----- Data supplied
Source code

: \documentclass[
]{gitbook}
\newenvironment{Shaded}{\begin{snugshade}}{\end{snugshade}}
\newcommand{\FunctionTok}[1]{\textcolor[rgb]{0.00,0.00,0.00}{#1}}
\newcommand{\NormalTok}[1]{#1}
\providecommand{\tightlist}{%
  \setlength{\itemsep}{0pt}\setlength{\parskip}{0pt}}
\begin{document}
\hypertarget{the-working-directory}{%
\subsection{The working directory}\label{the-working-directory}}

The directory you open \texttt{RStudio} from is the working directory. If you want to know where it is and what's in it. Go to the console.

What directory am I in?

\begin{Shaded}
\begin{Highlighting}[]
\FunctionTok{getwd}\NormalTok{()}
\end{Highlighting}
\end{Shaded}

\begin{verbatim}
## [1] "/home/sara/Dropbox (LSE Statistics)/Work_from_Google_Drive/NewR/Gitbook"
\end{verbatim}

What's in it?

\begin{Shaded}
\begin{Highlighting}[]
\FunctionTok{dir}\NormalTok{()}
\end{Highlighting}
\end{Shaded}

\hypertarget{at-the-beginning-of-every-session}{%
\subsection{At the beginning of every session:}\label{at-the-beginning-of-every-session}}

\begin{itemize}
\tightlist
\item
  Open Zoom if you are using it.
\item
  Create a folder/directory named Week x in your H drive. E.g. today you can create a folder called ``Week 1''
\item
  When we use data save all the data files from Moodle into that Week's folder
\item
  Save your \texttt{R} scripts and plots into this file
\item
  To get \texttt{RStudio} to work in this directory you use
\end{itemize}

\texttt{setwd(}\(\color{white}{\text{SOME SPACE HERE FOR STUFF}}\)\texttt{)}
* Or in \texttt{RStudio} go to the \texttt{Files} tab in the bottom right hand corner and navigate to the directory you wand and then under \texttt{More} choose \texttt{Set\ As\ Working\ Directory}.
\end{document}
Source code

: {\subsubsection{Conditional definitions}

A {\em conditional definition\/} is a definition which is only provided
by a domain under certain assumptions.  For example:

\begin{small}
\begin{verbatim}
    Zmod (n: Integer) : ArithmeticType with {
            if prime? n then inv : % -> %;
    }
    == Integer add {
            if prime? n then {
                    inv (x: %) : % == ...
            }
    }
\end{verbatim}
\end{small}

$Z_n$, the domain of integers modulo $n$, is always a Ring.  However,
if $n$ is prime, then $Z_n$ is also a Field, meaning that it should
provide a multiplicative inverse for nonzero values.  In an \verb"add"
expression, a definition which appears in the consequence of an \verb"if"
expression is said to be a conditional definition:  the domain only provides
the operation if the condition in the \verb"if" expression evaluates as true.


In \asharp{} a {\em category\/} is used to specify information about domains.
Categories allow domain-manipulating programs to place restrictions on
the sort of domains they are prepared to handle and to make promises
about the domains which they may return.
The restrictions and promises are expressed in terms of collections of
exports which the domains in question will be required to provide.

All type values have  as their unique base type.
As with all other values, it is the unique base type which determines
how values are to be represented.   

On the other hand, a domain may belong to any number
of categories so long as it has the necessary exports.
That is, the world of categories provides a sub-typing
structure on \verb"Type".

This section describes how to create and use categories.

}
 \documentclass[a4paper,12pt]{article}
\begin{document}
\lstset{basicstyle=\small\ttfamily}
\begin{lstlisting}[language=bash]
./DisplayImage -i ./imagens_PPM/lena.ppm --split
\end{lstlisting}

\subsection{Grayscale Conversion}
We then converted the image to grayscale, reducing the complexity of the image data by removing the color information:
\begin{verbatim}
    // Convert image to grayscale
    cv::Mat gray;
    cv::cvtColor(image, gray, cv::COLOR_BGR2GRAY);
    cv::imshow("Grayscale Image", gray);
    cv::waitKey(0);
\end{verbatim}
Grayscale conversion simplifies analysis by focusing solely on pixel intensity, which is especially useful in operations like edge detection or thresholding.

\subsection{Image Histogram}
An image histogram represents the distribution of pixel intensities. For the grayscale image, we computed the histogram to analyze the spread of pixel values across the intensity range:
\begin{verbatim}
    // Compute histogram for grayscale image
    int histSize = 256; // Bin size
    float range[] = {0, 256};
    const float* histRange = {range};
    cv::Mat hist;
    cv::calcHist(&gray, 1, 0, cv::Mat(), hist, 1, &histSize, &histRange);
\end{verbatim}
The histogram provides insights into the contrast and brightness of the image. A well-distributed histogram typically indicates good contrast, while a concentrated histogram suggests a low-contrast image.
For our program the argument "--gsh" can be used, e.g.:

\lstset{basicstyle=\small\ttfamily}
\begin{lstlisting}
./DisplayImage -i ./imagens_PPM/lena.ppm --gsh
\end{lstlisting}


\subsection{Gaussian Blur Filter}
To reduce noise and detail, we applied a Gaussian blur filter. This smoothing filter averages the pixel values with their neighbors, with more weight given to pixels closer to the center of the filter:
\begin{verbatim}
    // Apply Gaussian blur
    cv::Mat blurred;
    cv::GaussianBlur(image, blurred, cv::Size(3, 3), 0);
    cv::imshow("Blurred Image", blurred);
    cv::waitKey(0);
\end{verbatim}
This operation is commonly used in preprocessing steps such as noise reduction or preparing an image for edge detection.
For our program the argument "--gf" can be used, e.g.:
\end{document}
----------
* _How to complete this task_
Which lines of the records hold the string "histRange"? Copy each one.

* _Expected answer_
    const float* histRange = {range};
    cv::calcHist(&gray, 1, 0, cv::Mat(), hist, 1, &histSize, &histRange);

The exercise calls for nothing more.